Now that the Cold War is over, Europe is threatened with a new split between rich and poor countries: As the borders open, people are attempting to emigrate from the regions where poverty prevails. Though this ebb and flow of people has been occurring throughout history, today our democratic nation has a duty to treat immigrants humanely.

Since we have thus far no adequate laws for dealing with the massive influx of refugees, apart from the instrument of asylum, they all squeeze themselves through this bottleneck, which was not designed for this purpose. But surely this does not give us the right to accuse these foreigners of being bogus asylum-seekers, as often happens. Rather, we as politicians have an urgent duty to create a system that controls and limits immigration as well as protecting the true right of asylum.

In view of the dramatic situation and civil wars in Europe and in the world, we cannot expect an early, comprehensive solution. However, politicians from all parties must now summon the strength to jointly take the next step in conformity with our constitution, and they must do so without the terrible shrill tone that will not help us to make any progress, but in the final analysis, only act as grist for the mill of violent extremists.

The state has a duty to ensure that German society functions normally, that Jewish cemeteries are protected as effectively as constitutional bodies, that perpetrators of violence are made to feel the full force of the law, that we no longer stand by and watch the terrible spread of radical right-wing demagogy and that laws are tightened where necessary.

But it is not enough to wait for politicians to act. We must open our eyes to see where we ourselves, as ordinary citizens, can protect humans from violence.

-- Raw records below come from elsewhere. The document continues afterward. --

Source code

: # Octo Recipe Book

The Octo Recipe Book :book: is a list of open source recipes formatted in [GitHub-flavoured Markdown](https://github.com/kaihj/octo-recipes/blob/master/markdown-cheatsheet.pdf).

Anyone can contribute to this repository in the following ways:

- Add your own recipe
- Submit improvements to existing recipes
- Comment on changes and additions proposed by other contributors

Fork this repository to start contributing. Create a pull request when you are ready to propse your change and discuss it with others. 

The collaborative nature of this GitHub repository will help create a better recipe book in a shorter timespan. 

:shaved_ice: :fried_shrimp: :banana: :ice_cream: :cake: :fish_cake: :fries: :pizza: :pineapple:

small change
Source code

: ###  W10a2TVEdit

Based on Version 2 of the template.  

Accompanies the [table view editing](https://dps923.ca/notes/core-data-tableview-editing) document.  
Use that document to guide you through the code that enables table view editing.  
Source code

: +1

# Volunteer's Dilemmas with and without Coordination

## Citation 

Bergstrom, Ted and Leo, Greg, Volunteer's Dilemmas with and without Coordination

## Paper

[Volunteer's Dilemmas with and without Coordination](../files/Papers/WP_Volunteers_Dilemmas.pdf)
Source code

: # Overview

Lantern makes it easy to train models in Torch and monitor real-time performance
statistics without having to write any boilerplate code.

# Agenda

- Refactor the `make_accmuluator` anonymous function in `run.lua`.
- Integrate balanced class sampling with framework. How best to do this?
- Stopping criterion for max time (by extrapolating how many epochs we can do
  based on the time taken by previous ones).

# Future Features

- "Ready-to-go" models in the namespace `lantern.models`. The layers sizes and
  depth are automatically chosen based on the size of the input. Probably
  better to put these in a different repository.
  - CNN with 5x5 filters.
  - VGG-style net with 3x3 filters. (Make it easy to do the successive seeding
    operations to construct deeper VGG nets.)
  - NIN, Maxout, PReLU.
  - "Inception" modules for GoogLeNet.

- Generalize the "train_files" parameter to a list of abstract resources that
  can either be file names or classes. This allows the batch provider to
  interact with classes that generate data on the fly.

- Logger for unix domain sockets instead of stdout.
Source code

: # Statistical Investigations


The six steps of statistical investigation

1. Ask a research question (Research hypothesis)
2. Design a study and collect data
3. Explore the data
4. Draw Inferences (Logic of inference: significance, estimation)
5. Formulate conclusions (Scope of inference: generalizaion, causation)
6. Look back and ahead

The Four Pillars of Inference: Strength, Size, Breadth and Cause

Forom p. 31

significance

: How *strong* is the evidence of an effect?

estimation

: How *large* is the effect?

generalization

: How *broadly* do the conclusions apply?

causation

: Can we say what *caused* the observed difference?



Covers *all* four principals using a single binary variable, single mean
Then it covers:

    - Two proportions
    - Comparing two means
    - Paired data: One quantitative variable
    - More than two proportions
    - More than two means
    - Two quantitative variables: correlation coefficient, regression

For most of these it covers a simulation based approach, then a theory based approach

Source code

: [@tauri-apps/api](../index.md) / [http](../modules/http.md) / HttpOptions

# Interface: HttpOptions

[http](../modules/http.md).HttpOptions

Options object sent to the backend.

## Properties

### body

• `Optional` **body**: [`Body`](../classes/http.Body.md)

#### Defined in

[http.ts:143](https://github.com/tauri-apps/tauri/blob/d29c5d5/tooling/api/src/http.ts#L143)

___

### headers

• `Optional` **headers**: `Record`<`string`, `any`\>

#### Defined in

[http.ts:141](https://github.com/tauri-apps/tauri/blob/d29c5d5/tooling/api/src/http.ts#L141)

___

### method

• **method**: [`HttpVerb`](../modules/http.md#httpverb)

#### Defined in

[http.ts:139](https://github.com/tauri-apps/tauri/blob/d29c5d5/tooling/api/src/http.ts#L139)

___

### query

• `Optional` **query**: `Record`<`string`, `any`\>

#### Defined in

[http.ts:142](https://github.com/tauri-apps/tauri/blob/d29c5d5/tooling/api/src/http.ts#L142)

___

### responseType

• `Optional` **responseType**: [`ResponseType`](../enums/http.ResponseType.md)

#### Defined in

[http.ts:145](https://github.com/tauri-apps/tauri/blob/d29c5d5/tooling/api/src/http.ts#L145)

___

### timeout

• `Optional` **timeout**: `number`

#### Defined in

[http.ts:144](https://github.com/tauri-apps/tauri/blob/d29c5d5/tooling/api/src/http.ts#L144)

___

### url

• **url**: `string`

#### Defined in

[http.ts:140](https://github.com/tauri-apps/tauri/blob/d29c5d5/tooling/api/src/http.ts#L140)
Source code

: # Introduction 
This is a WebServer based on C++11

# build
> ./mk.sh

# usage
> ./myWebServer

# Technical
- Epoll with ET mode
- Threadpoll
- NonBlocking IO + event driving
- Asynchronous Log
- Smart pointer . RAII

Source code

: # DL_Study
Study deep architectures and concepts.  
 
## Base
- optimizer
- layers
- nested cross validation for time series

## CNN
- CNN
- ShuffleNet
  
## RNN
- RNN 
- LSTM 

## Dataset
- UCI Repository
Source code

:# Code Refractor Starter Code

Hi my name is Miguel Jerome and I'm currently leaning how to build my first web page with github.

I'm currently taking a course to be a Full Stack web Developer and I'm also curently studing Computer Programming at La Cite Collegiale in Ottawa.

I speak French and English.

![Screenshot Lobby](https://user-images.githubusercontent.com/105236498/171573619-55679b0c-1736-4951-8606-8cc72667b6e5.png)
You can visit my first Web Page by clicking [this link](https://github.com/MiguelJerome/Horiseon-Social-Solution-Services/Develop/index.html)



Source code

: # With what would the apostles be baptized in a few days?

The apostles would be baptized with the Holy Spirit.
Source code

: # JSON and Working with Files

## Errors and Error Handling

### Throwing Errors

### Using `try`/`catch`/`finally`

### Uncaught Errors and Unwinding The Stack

Citizens who show such courage also provide support for the police.

A few examples: In the large housing estate in the Lichtenhagen district of Rostock, 17 German families have promised to take in their Vietnamese neighbors if they get into difficulties again.

In Huenxe, as in other towns, neighbors have established nightly patrols to protect their homes.

Many schools, often the pupils themselves, are organizing action weeks against the violence to promote understanding between different cultures.

And there are other encouraging examples, for instance endeavors by employees and management to promote understanding among various nationalities at work and in their neighborhoods; or the joint venture of 50 publishing houses that established a new company to publish practical advice on living together in harmony.

Cooperation between groups, which in everyday life compete with one another, can be fruitful. For example when young metalworkers along with young industrialists talk together to the many isolated and insecure youths, listen to them and perhaps help them to make friends, or when the junior sections of the FDP, and SDP and CDU work together toward the same goal.

The Dignity of Man
"Germany for the Germans" - extremists roam the streets shouting such slogans. But what does that mean? A new constitution? Another Article 1?

Article 1 does not state that "The dignity of the Germans shall be inviolable," but that "the dignity of man shall be inviolable." Those who claim that they resort to violence in Germany's interest abuse our country's name. Germany is neither a slogan nor a truncheon.

We have overcome separations. We do not want new borders to emerge. We in east and west have one fate, not two. We are a community of shared responsibility. And we are today faced with serious internal difficulties. However, we know that many other people have far greater problems. We have no reason and no right to be afraid. Germany today is not the Weimar Republic.

At the same time, we should not gloss over the difficulties. For what other purpose have we learned to be democrats than to promote the idea that every man and woman must play their part in protecting our civilization from violence? This is our responsibility as free citizens.